ABOUT THIS TASK
Among the records below, find the line that has "- **Language**: JavaScript"; from there, give the lines again exactly, and stop after the line that has "### Data Layer".

+--

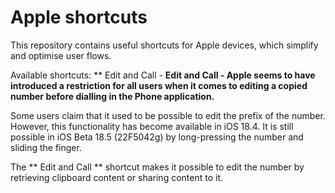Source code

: # Apple shortcuts

This repository contains useful shortcuts for Apple devices, which simplify and optimise user flows.

Available shortcuts:
** Edit and Call - **Edit and Call - Apple seems to have introduced a restriction for all users when it comes to editing a copied number before dialling in the Phone application.**

Some users claim that it used to be possible to edit the prefix of the number. However, this functionality has become available in iOS 18.4. It is still possible in iOS Beta 18.5 (22F5042g) by long-pressing the number and sliding the finger.

The ** Edit and Call ** shortcut makes it possible to edit the number by retrieving clipboard content or sharing content to it.
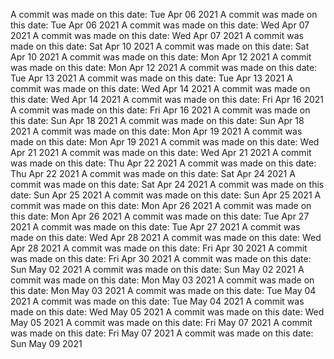 A commit was made on this date: Tue Apr 06 2021
A commit was made on this date: Tue Apr 06 2021
A commit was made on this date: Wed Apr 07 2021
A commit was made on this date: Wed Apr 07 2021
A commit was made on this date: Sat Apr 10 2021
A commit was made on this date: Sat Apr 10 2021
A commit was made on this date: Mon Apr 12 2021
A commit was made on this date: Mon Apr 12 2021
A commit was made on this date: Tue Apr 13 2021
A commit was made on this date: Tue Apr 13 2021
A commit was made on this date: Wed Apr 14 2021
A commit was made on this date: Wed Apr 14 2021
A commit was made on this date: Fri Apr 16 2021
A commit was made on this date: Fri Apr 16 2021
A commit was made on this date: Sun Apr 18 2021
A commit was made on this date: Sun Apr 18 2021
A commit was made on this date: Mon Apr 19 2021
A commit was made on this date: Mon Apr 19 2021
A commit was made on this date: Wed Apr 21 2021
A commit was made on this date: Wed Apr 21 2021
A commit was made on this date: Thu Apr 22 2021
A commit was made on this date: Thu Apr 22 2021
A commit was made on this date: Sat Apr 24 2021
A commit was made on this date: Sat Apr 24 2021
A commit was made on this date: Sun Apr 25 2021
A commit was made on this date: Sun Apr 25 2021
A commit was made on this date: Mon Apr 26 2021
A commit was made on this date: Mon Apr 26 2021
A commit was made on this date: Tue Apr 27 2021
A commit was made on this date: Tue Apr 27 2021
A commit was made on this date: Wed Apr 28 2021
A commit was made on this date: Wed Apr 28 2021
A commit was made on this date: Fri Apr 30 2021
A commit was made on this date: Fri Apr 30 2021
A commit was made on this date: Sun May 02 2021
A commit was made on this date: Sun May 02 2021
A commit was made on this date: Mon May 03 2021
A commit was made on this date: Mon May 03 2021
A commit was made on this date: Tue May 04 2021
A commit was made on this date: Tue May 04 2021
A commit was made on this date: Wed May 05 2021
A commit was made on this date: Wed May 05 2021
A commit was made on this date: Fri May 07 2021
A commit was made on this date: Fri May 07 2021
A commit was made on this date: Sun May 09 2021
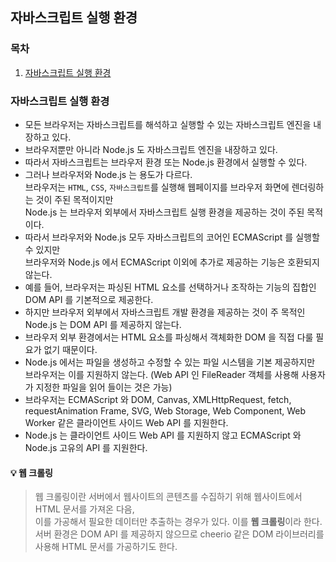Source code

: ## 자바스크립트 실행 환경

### 목차

1. [자바스크립트 실행 환경](#자바스크립트-실행-환경)


### 자바스크립트 실행 환경

- 모든 브라우저는 자바스크립트를 해석하고 실행할 수 있는 자바스크립트 엔진을 내장하고 있다.
- 브라우저뿐만 아니라 Node.js 도 자바스크립트 엔진을 내장하고 있다.
- 따라서 자바스크립트는 브라우저 환경 또는 Node.js 환경에서 실행할 수 있다.
- 그러나 브라우저와 Node.js 는 용도가 다르다.   
  브라우저는 `HTML`, `CSS`, `자바스크립트`를 실행해 웹페이지를 브라우저 화면에 렌더링하는 것이 주된 목적이지만   
  Node.js 는 브라우저 외부에서 자바스크립트 실행 환경을 제공하는 것이 주된 목적이다.
- 따라서 브라우저와 Node.js 모두 자바스크립트의 코어인 ECMAScript 를 실행할 수 있지만   
  브라우저와 Node.js 에서 ECMAScript 이외에 추가로 제공하는 기능은 호환되지 않는다.
- 예를 들어, 브라우저는 파싱된 HTML 요소를 선택하거나 조작하는 기능의 집합인 DOM API 를 기본적으로 제공한다.
- 하지만 브라우저 외부에서 자바스크립트 개발 환경을 제공하는 것이 주 목적인 Node.js 는 DOM API 를 제공하지 않는다.
- 브라우저 외부 환경에서는 HTML 요소를 파싱해서 객체화한 DOM 을 직접 다룰 필요가 없기 때문이다.
- Node.js 에서는 파일을 생성하고 수정할 수 있는 파일 시스템을 기본 제공하지만   
  브라우저는 이를 지원하지 않는다. (Web API 인 FileReader 객체를 사용해 사용자가 지정한 파일을 읽어 들이는 것은 가능)
- 브라우저는 ECMAScript 와 DOM, Canvas, XMLHttpRequest, fetch, requestAnimation Frame, SVG, Web Storage, Web Component, Web Worker 같은 클라이언트 사이드 Web API 를 지원한다.
- Node.js 는 클라이언트 사이드 Web API 를 지원하지 않고 ECMAScript 와 Node.js 고유의 API 를 지원한다.

#### 💡 웹 크롤링

> 웹 크롤링이란 서버에서 웹사이트의 콘텐츠를 수집하기 위해 웹사이트에서 HTML 문서를 가져온 다음,   
> 이를 가공해서 필요한 데이터만 추출하는 경우가 있다. 이를 **웹 크롤링**이라 한다.    
> 서버 환경은 DOM API 를 제공하지 않으므로 cheerio 같은 DOM 라이브러리를 사용해 HTML 문서를 가공하기도 한다.
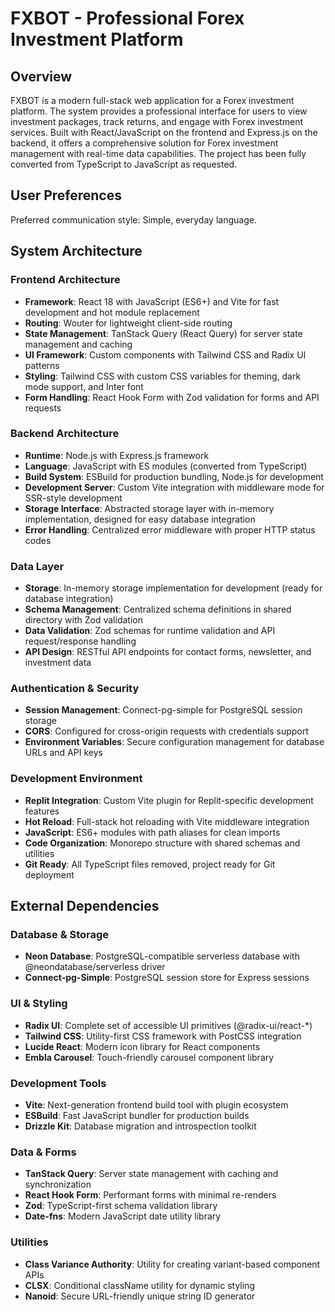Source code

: # FXBOT - Professional Forex Investment Platform

## Overview

FXBOT is a modern full-stack web application for a Forex investment platform. The system provides a professional interface for users to view investment packages, track returns, and engage with Forex investment services. Built with React/JavaScript on the frontend and Express.js on the backend, it offers a comprehensive solution for Forex investment management with real-time data capabilities. The project has been fully converted from TypeScript to JavaScript as requested.

## User Preferences

Preferred communication style: Simple, everyday language.

## System Architecture

### Frontend Architecture
- **Framework**: React 18 with JavaScript (ES6+) and Vite for fast development and hot module replacement
- **Routing**: Wouter for lightweight client-side routing
- **State Management**: TanStack Query (React Query) for server state management and caching
- **UI Framework**: Custom components with Tailwind CSS and Radix UI patterns
- **Styling**: Tailwind CSS with custom CSS variables for theming, dark mode support, and Inter font
- **Form Handling**: React Hook Form with Zod validation for forms and API requests

### Backend Architecture
- **Runtime**: Node.js with Express.js framework
- **Language**: JavaScript with ES modules (converted from TypeScript)
- **Build System**: ESBuild for production bundling, Node.js for development
- **Development Server**: Custom Vite integration with middleware mode for SSR-style development
- **Storage Interface**: Abstracted storage layer with in-memory implementation, designed for easy database integration
- **Error Handling**: Centralized error middleware with proper HTTP status codes

### Data Layer
- **Storage**: In-memory storage implementation for development (ready for database integration)
- **Schema Management**: Centralized schema definitions in shared directory with Zod validation
- **Data Validation**: Zod schemas for runtime validation and API request/response handling
- **API Design**: RESTful API endpoints for contact forms, newsletter, and investment data

### Authentication & Security
- **Session Management**: Connect-pg-simple for PostgreSQL session storage
- **CORS**: Configured for cross-origin requests with credentials support
- **Environment Variables**: Secure configuration management for database URLs and API keys

### Development Environment
- **Replit Integration**: Custom Vite plugin for Replit-specific development features
- **Hot Reload**: Full-stack hot reloading with Vite middleware integration
- **JavaScript**: ES6+ modules with path aliases for clean imports
- **Code Organization**: Monorepo structure with shared schemas and utilities
- **Git Ready**: All TypeScript files removed, project ready for Git deployment

## External Dependencies

### Database & Storage
- **Neon Database**: PostgreSQL-compatible serverless database with @neondatabase/serverless driver
- **Connect-pg-Simple**: PostgreSQL session store for Express sessions

### UI & Styling
- **Radix UI**: Complete set of accessible UI primitives (@radix-ui/react-*)
- **Tailwind CSS**: Utility-first CSS framework with PostCSS integration
- **Lucide React**: Modern icon library for React components
- **Embla Carousel**: Touch-friendly carousel component library

### Development Tools
- **Vite**: Next-generation frontend build tool with plugin ecosystem
- **ESBuild**: Fast JavaScript bundler for production builds
- **Drizzle Kit**: Database migration and introspection toolkit

### Data & Forms
- **TanStack Query**: Server state management with caching and synchronization
- **React Hook Form**: Performant forms with minimal re-renders
- **Zod**: TypeScript-first schema validation library
- **Date-fns**: Modern JavaScript date utility library

### Utilities
- **Class Variance Authority**: Utility for creating variant-based component APIs
- **CLSX**: Conditional className utility for dynamic styling
- **Nanoid**: Secure URL-friendly unique string ID generator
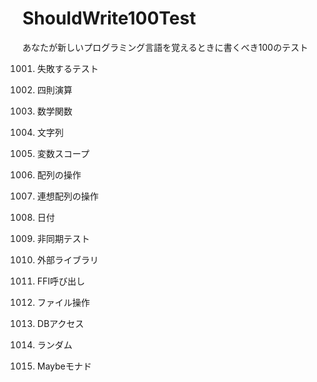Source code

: ShouldWrite100Test
==================

あなたが新しいプログラミング言語を覚えるときに書くべき100のテスト

1001. 失敗するテスト
1002. 四則演算
1003. 数学関数
1004. 文字列
1005. 変数スコープ

2001. 配列の操作
2002. 連想配列の操作
2003. 日付

3001. 非同期テスト

4001. 外部ライブラリ
4002. FFI呼び出し

5001. ファイル操作
5002. DBアクセス

6001. ランダム

7001. Maybeモナド
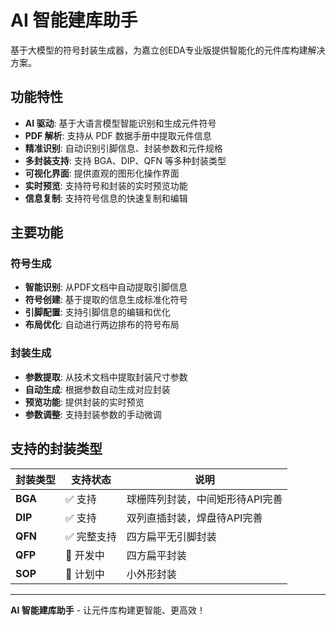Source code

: # AI 智能建库助手

基于大模型的符号封装生成器，为嘉立创EDA专业版提供智能化的元件库构建解决方案。

## 功能特性

- **AI 驱动**: 基于大语言模型智能识别和生成元件符号
- **PDF 解析**: 支持从 PDF 数据手册中提取元件信息
- **精准识别**: 自动识别引脚信息、封装参数和元件规格
- **多封装支持**: 支持 BGA、DIP、QFN 等多种封装类型
- **可视化界面**: 提供直观的图形化操作界面
- **实时预览**: 支持符号和封装的实时预览功能
- **信息复制**: 支持符号信息的快速复制和编辑

## 主要功能

### 符号生成

- **智能识别**: 从PDF文档中自动提取引脚信息
- **符号创建**: 基于提取的信息生成标准化符号
- **引脚配置**: 支持引脚信息的编辑和优化
- **布局优化**: 自动进行两边排布的符号布局

### 封装生成

- **参数提取**: 从技术文档中提取封装尺寸参数
- **自动生成**: 根据参数自动生成对应封装
- **预览功能**: 提供封装的实时预览
- **参数调整**: 支持封装参数的手动微调

## 支持的封装类型

| 封装类型 | 支持状态   | 说明                            |
| -------- | ---------- | ------------------------------- |
| **BGA**  | ✅ 支持     | 球栅阵列封装，中间矩形待API完善 |
| **DIP**  | ✅ 支持     | 双列直插封装，焊盘待API完善     |
| **QFN**  | ✅ 完整支持 | 四方扁平无引脚封装              |
| **QFP**  | 🔄 开发中   | 四方扁平封装                    |
| **SOP**  | 🔄 计划中   | 小外形封装                      |
---

**AI 智能建库助手** - 让元件库构建更智能、更高效！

+--

OUTPUT OF THE TASK
- **Language**: JavaScript with ES modules (converted from TypeScript)
- **Build System**: ESBuild for production bundling, Node.js for development
- **Development Server**: Custom Vite integration with middleware mode for SSR-style development
- **Storage Interface**: Abstracted storage layer with in-memory implementation, designed for easy database integration
- **Error Handling**: Centralized error middleware with proper HTTP status codes

### Data Layer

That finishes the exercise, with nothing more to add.